We are being asked to tolerate a strategy that claims that if we don’t keep our objections to this sort of thing calm, quiet, respectful, and tolerant, we are showing a disregard for “civil discourse.” At the same time, we are being told that “Darwinism” lead to Hitler. We have been compared, as a group, to white-collar criminals (pdf). We have been told that objecting to the efforts of anti-evolutionists to push their garbage in public school school classrooms, “smacks not of open scientific inquiry but of a rigid and oppressive scientific McCarthyism.” We get to watch anyone who disagrees with them, no matter how removed from the debate or objective (like, say, a certain federal judge), get accused of ignoring the evidence.
That’s a lot to tolerate.
Despite that, we do display, as a group, quite a bit of tolerance. I know of nobody who wants to restrict the rights that the anti-evolution does have. They have the right to their beliefs, no matter how divorced from reality they might be. They have the right to communicate those beliefs to others, and to try to convert others to their cause. They even have the right, legally speaking, to use quite a few dishonest and despicable tactics to advance their cause.
That does not mean, however, that there is any reason for me – or PZ, or anyone else – to be quiet while they are exercising those rights. They have the right to hold their beliefs, and the right to talk about their beliefs, but I have the right to talk about their beliefs, too, and to point out to people the simple fact that their beliefs about the physical world run counter to reality.
In addition to the rights that the Intelligent Design proponents have, there are rights that they don’t have – that nobody has – but that they try to exercise anyway. In particular, they don’t have the right to try and change the teaching of science in the public school classroom for religious reasons. Those attempts infringe on the rights of others, and that is not something that should be tolerated. It’s something that should be opposed, and opposed vocally and loudly every single time it’s attempted.
Paul suggested that:
The only appropriate responses should involve some form of righteous fury, much butt-kicking, and the public firing and humiliation of some teachers, many schoolboard members, and vast numbers of sleazy far-right politicians.
He’s right. Teachers, schoolboard members, and sleazy politicians of whatever political stripe who try and insert religious teachings into the public school classroom are doing something wrong. They are ignoring their responsibility to the Constitution, and they are demonstrating a massive lack of respect – a massive lack of tolerance – for those who don’t agree with their own particular brand of religion.

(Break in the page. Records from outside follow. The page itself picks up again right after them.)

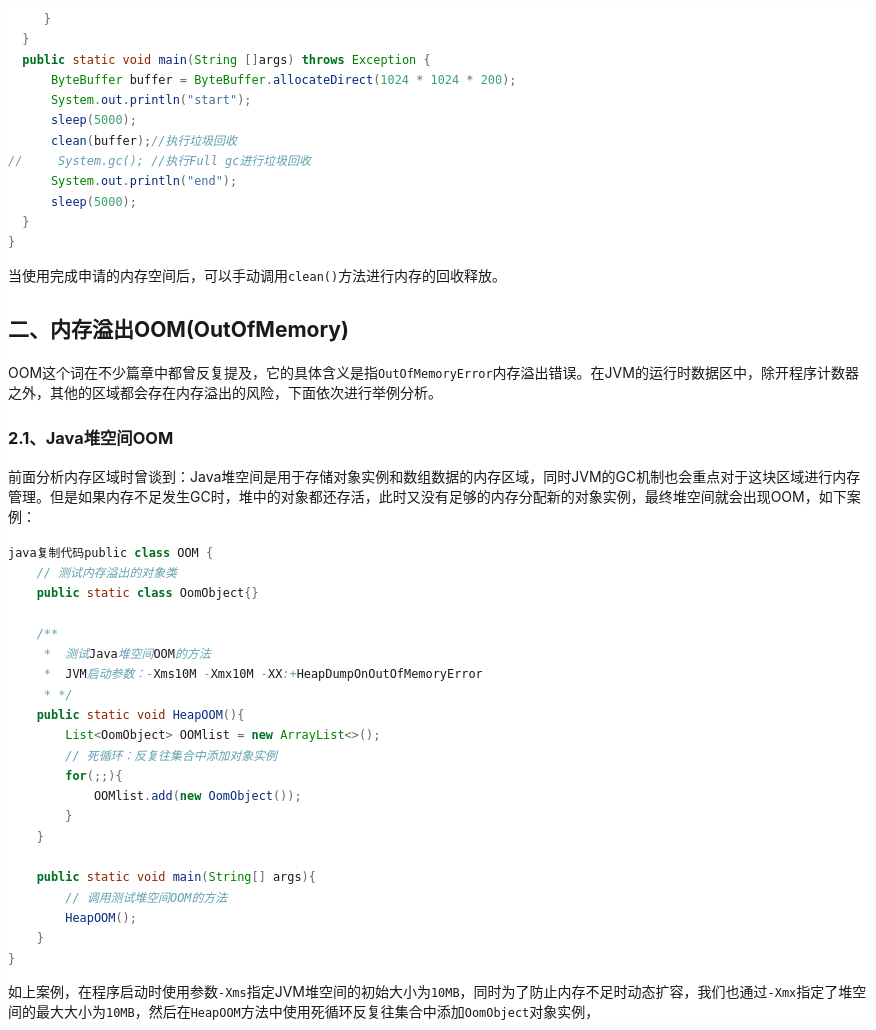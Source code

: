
 ```java
     } 
  } 
  public static void main(String []args) throws Exception { 
      ByteBuffer buffer = ByteBuffer.allocateDirect(1024 * 1024 * 200); 
      System.out.println("start"); 
      sleep(5000); 
      clean(buffer);//执行垃圾回收
//     System.gc(); //执行Full gc进行垃圾回收
      System.out.println("end"); 
      sleep(5000); 
  } 
}
```

当使用完成申请的内存空间后，可以手动调用`clean()`方法进行内存的回收释放。

## 二、内存溢出OOM(OutOfMemory)

OOM这个词在不少篇章中都曾反复提及，它的具体含义是指`OutOfMemoryError`内存溢出错误。在JVM的运行时数据区中，除开程序计数器之外，其他的区域都会存在内存溢出的风险，下面依次进行举例分析。

### 2.1、Java堆空间OOM

前面分析内存区域时曾谈到：Java堆空间是用于存储对象实例和数组数据的内存区域，同时JVM的GC机制也会重点对于这块区域进行内存管理。但是如果内存不足发生GC时，堆中的对象都还存活，此时又没有足够的内存分配新的对象实例，最终堆空间就会出现OOM，如下案例：

```java
java复制代码public class OOM {
    // 测试内存溢出的对象类
    public static class OomObject{}

    /**
     *  测试Java堆空间OOM的方法
     *  JVM启动参数：-Xms10M -Xmx10M -XX:+HeapDumpOnOutOfMemoryError
     * */
    public static void HeapOOM(){
        List<OomObject> OOMlist = new ArrayList<>();
        // 死循环：反复往集合中添加对象实例
        for(;;){
            OOMlist.add(new OomObject());
        }
    }

    public static void main(String[] args){
        // 调用测试堆空间OOM的方法
        HeapOOM();
    }
}
```

如上案例，在程序启动时使用参数`-Xms`指定JVM堆空间的初始大小为`10MB`，同时为了防止内存不足时动态扩容，我们也通过`-Xmx`指定了堆空间的最大大小为`10MB`，然后在`HeapOOM`方法中使用死循环反复往集合中添加`OomObject`对象实例，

Insisting that people who are responsible for the proper education of all their students should take that responsibility seriously is not intolerance. Insisting that they respect the fundamental First Amendment rights of their students is not intolerance. Suggesting that those who willfully refuse to do so should be removed from their jobs is certainly not intolerance.
It’s just an appropriate consequence for wildly inappropriate actions.